Monday, August 20, 2007
Yes, I'd like an order of guilt with a side of inadequacy
Make that a large, please.
Man, Amanda is so gonna get mad at me when she reads this.
(Much like I did yesterday, when I found out that she'd been hit in the head with a piece of water ski equipment in a freak accident at her friend's dad's luxurious two story lakefront home, and they, of the great means and probably boat insurance, didn't offer to pay for her, of the no steady job and no insurance, to go to the doctor. But I digress.)
(By the way, she's fine. Small gash to the side of her head. Black eye.

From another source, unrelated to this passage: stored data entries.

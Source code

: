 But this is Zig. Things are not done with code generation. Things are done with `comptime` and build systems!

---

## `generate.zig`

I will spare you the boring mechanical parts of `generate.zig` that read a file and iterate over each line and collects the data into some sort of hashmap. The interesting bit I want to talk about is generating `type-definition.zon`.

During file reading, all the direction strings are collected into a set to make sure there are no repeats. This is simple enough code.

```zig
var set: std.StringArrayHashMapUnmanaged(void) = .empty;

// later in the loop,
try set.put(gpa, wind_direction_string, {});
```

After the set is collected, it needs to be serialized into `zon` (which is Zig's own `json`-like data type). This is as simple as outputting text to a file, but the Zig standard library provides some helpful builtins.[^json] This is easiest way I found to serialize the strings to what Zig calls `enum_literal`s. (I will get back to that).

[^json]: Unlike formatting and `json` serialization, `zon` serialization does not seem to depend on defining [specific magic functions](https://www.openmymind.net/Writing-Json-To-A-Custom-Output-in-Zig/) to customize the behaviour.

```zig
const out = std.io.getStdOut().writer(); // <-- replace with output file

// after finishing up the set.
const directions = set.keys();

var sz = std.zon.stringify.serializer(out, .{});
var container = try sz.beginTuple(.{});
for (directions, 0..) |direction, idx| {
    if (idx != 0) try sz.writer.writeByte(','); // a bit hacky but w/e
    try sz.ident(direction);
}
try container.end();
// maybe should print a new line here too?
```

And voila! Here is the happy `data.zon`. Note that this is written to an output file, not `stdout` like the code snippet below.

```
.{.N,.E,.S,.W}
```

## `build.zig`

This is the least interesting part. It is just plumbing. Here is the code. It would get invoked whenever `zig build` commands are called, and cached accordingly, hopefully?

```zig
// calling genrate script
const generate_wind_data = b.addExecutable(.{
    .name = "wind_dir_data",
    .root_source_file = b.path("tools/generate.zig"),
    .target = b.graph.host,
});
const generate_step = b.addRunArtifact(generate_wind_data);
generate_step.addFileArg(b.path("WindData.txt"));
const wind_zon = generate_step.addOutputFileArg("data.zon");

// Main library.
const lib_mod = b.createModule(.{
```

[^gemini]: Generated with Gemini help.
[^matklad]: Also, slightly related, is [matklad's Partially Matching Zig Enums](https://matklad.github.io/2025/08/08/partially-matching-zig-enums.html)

Sterile strips instead of stitches, because they were in Alabama when it happened and in no hurry to get back home, and it was 12 hours later when she finally went to the ER.)
But enough about my nearly-blinded sister. Let's talk about ME and MY NEUROSIS.

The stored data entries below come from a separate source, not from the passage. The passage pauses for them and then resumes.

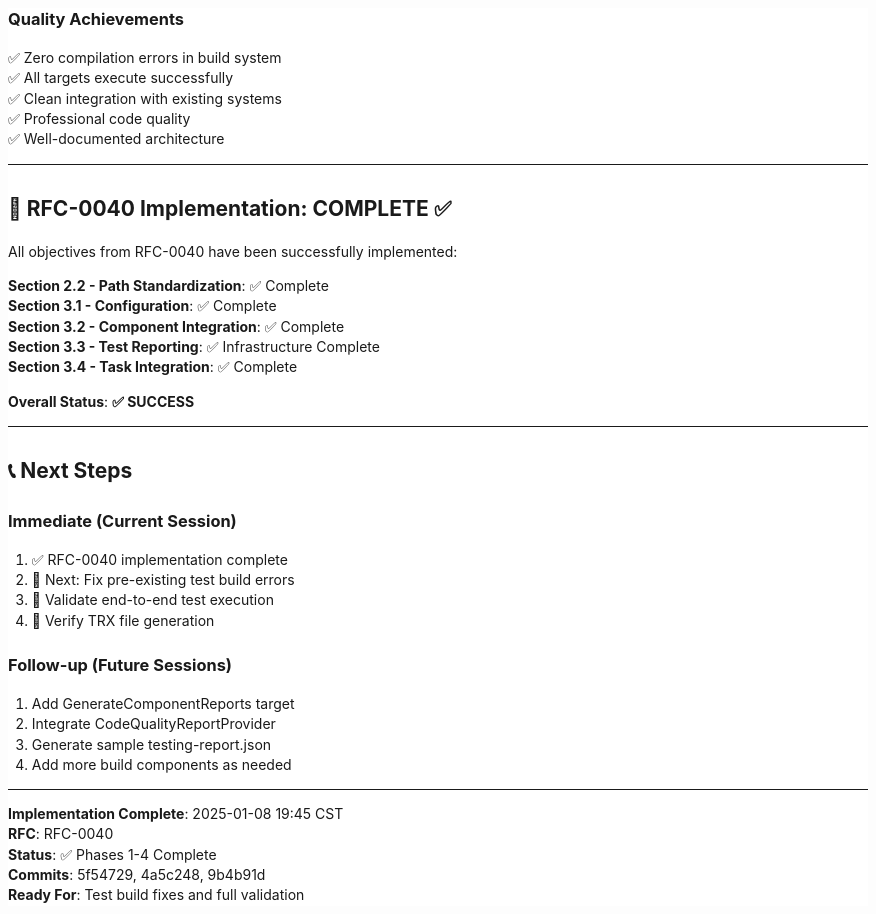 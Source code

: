 ### Quality Achievements
✅ Zero compilation errors in build system  
✅ All targets execute successfully  
✅ Clean integration with existing systems  
✅ Professional code quality  
✅ Well-documented architecture  

---

## 🎯 RFC-0040 Implementation: COMPLETE ✅

All objectives from RFC-0040 have been successfully implemented:

**Section 2.2 - Path Standardization**: ✅ Complete  
**Section 3.1 - Configuration**: ✅ Complete  
**Section 3.2 - Component Integration**: ✅ Complete  
**Section 3.3 - Test Reporting**: ✅ Infrastructure Complete  
**Section 3.4 - Task Integration**: ✅ Complete  

**Overall Status**: **✅ SUCCESS**

---

## 📞 Next Steps

### Immediate (Current Session)
1. ✅ RFC-0040 implementation complete
2. 🔄 Next: Fix pre-existing test build errors
3. 🔄 Validate end-to-end test execution
4. 🔄 Verify TRX file generation

### Follow-up (Future Sessions)
1. Add GenerateComponentReports target
2. Integrate CodeQualityReportProvider
3. Generate sample testing-report.json
4. Add more build components as needed

---

**Implementation Complete**: 2025-01-08 19:45 CST  
**RFC**: RFC-0040  
**Status**: ✅ Phases 1-4 Complete  
**Commits**: 5f54729, 4a5c248, 9b4b91d  
**Ready For**: Test build fixes and full validation
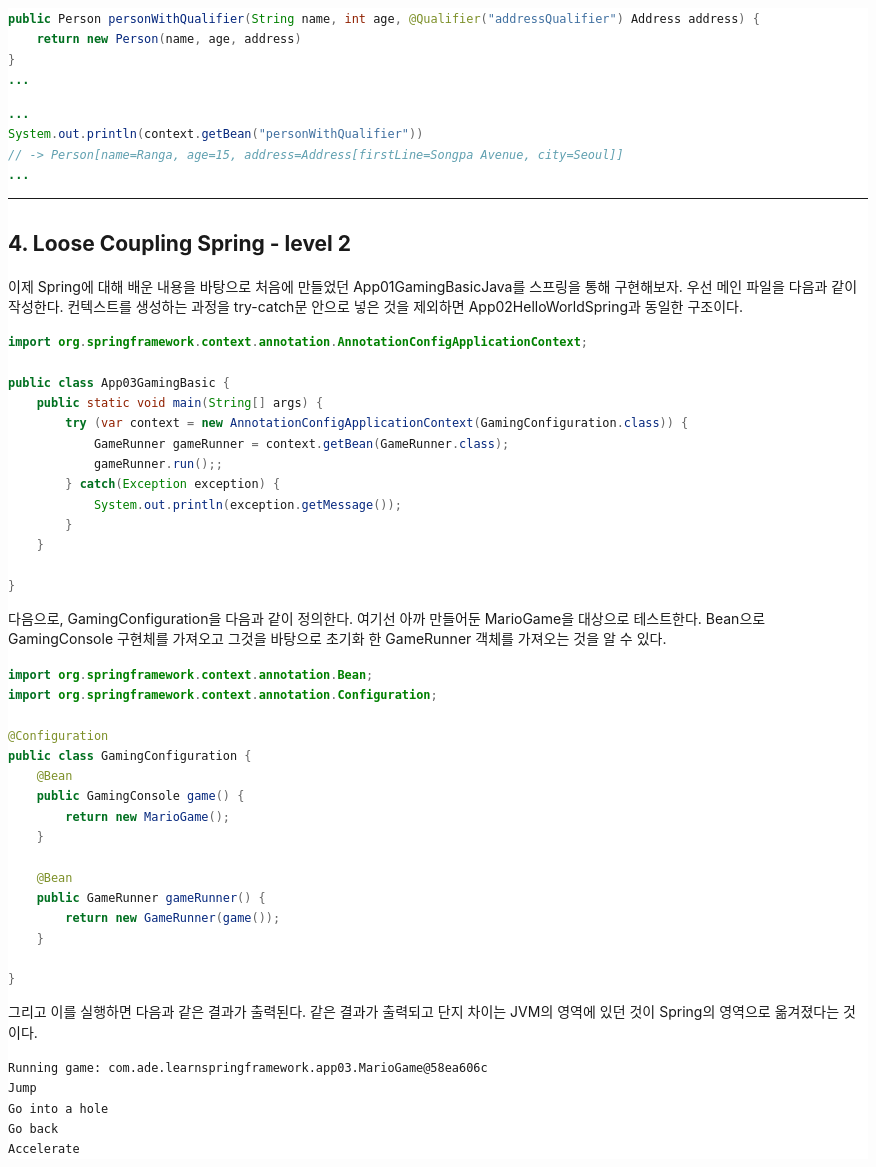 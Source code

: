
 ```java
public Person personWithQualifier(String name, int age, @Qualifier("addressQualifier") Address address) {
    return new Person(name, age, address)
}
...
```
```java
...
System.out.println(context.getBean("personWithQualifier")) 
// -> Person[name=Ranga, age=15, address=Address[firstLine=Songpa Avenue, city=Seoul]]
...
```
---

## 4. Loose Coupling Spring - level 2

이제 Spring에 대해 배운 내용을 바탕으로 처음에 만들었던 App01GamingBasicJava를 스프링을 통해 구현해보자. 우선 메인 파일을 다음과 같이 작성한다. 컨텍스트를 생성하는 과정을 try-catch문 안으로 넣은 것을 제외하면 App02HelloWorldSpring과 동일한 구조이다. 
```java
import org.springframework.context.annotation.AnnotationConfigApplicationContext;

public class App03GamingBasic {
    public static void main(String[] args) {
        try (var context = new AnnotationConfigApplicationContext(GamingConfiguration.class)) {
            GameRunner gameRunner = context.getBean(GameRunner.class);
            gameRunner.run();;
        } catch(Exception exception) {
            System.out.println(exception.getMessage());
        }
    }

}
```
다음으로, GamingConfiguration을 다음과 같이 정의한다. 여기선 아까 만들어둔 MarioGame을 대상으로 테스트한다. Bean으로 GamingConsole 구현체를 가져오고 그것을 바탕으로 초기화 한 GameRunner 객체를 가져오는 것을 알 수 있다.
```java
import org.springframework.context.annotation.Bean;
import org.springframework.context.annotation.Configuration;

@Configuration
public class GamingConfiguration {
    @Bean
    public GamingConsole game() {
        return new MarioGame();
    }

    @Bean
    public GameRunner gameRunner() {
        return new GameRunner(game());
    }

}
```
그리고 이를 실행하면 다음과 같은 결과가 출력된다. 같은 결과가 출력되고 단지 차이는 JVM의 영역에 있던 것이 Spring의 영역으로 옮겨졌다는 것이다.

    Running game: com.ade.learnspringframework.app03.MarioGame@58ea606c
    Jump
    Go into a hole
    Go back
    Accelerate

Anna Marie is signing up for ballet tomorrow. Everyone say "Awww!"
This isn't just a sign up. It's a "Fairy Tale Ball." The girls are supposed to dress up as their "favorite fairy tale characters." Games and activities (and I hope food, since it's from 5-7 p.m.) will commence.
A splendid time is guaranteed for all.
I thought "Fairy tale character! She can be Little Red Riding Hood! I'll get some red fabric, pin it like a hood that's little and red and riding, and put some muffins in her basket."

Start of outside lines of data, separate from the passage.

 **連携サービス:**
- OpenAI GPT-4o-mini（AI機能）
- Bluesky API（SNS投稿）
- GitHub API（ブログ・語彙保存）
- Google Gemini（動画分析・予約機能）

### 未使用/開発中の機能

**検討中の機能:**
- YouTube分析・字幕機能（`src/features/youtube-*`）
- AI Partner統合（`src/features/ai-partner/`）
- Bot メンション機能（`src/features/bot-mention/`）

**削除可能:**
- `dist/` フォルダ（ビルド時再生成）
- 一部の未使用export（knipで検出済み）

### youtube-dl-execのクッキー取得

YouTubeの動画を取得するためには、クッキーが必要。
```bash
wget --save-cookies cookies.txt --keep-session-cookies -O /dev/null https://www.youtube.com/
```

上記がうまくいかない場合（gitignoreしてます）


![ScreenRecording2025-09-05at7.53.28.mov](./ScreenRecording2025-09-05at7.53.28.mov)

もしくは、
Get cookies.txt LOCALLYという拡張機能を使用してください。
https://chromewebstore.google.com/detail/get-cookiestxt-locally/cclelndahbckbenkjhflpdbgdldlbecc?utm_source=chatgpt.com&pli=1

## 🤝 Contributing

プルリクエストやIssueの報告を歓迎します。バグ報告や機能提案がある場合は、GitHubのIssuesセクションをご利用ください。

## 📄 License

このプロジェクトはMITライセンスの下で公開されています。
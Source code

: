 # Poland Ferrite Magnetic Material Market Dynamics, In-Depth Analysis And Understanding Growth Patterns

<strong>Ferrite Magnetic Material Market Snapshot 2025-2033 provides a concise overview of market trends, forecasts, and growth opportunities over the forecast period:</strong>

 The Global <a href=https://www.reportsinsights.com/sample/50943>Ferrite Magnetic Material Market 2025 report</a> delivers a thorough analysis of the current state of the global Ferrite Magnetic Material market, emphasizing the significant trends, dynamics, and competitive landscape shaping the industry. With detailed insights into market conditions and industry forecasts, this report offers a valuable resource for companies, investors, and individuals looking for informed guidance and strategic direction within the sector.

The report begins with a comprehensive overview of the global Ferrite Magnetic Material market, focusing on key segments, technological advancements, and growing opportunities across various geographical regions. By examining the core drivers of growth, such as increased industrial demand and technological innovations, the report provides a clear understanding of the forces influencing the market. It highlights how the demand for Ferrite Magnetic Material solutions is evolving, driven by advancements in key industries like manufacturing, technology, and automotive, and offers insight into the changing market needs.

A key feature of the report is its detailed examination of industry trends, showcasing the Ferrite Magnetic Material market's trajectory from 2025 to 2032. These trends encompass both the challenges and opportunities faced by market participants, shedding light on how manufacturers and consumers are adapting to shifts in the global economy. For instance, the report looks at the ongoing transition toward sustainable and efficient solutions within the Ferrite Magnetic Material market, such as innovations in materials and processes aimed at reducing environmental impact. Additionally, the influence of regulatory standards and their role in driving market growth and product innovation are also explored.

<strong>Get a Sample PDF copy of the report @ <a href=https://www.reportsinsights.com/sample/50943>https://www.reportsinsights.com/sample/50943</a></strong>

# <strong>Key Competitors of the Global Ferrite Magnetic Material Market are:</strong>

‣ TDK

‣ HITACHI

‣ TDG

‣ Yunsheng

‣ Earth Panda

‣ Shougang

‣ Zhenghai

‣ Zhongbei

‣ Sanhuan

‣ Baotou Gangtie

Jason said, "Or, she could be a princess. WalMart has some tiaras."
"But every little girl there will be a princess. She will be distinctive."
Amanda came to town to get a haircut today, and show me her battle wounds, and we had lunch and went to said Big Box Retailer to get a yard of red felt.
Then, as I was getting into my car to leave work this afternoon, my phone rang. It was the owner of the dance studio. I'd called a couple of days ago to make a reservation for the Fairy Tale Ball and get the "deets" (i.e., how much bank do I need to bring that night?)
I really wish she'd called, say, five hours earlier. Before I bought the fabric and got Amanda all cuted-out thinking about our LRRH. Because what the nice lady said made me feel awful.
"She just needs to dress up. I'm sure she's got some princess clothes around the house!"
That's when it hit me.
Every little girl there will be a princess. She'll stick out like a sore, red thumb. With a basket.
Let me give a bit of background: when I was about six, my next door neighbor invited me to his church's Halloween party. I dressed up like a Gypsy, since all it entailed was some scarves and a few of my mom's Avon samples, and we weren't exactly well-set financially.
The only problem was, only my neighbor's class (a boy) was dressing up. The girls were all in their Missionettes uniforms (like Girl Scouts, but church-affiliated) and WERE MARCHING INTO THE SANCTUARY FOR A SPECIAL PRESENTATION.
There I stood. In scarves and rouge and clip-on earrings. And there they were, in neat little uniforms. And I had to stand there with them, sticking out like a bejeweled thumb.
The were the informed. The in-the-know. I was utterly humiliated.
Having realized how this game works - that "Fairy Tale" really probably just means "Princess," I've determined to avoid a similar situation with my own child.
I've given in. Jason is going to get his way. I got out her pretty white dress with the big crinoline she wore to her Other Aunt Amanda's wedding. And a crown given to her by one of my aunts. And a pair of dress-up heels she got for her birthday last year.
I hate to think I'm passing my neurosis on to Anna Marie. But I hate more the thought that I knew ahead of time that the girls would be dressed as princesses, and I still sent her in red felt.
I don't know if she'd have noticed or not, but I would have, and that would've meant me putting out some bad vibes. And no one needs that.
She's already probably going to be different enough - one of the practice requirements is that the girls put their hair in a bun, and I don't know if you've seen my kid lately, but without a weave that isn't happening.
I discovered tonight that there's a fine line between "distinctive" and "outcast." And, at this stage of the game, when first impressions are being made on both sides, I'm erring on the side of conformity.
Please don't hate me - I'm just trying to do the best I can to help my kid.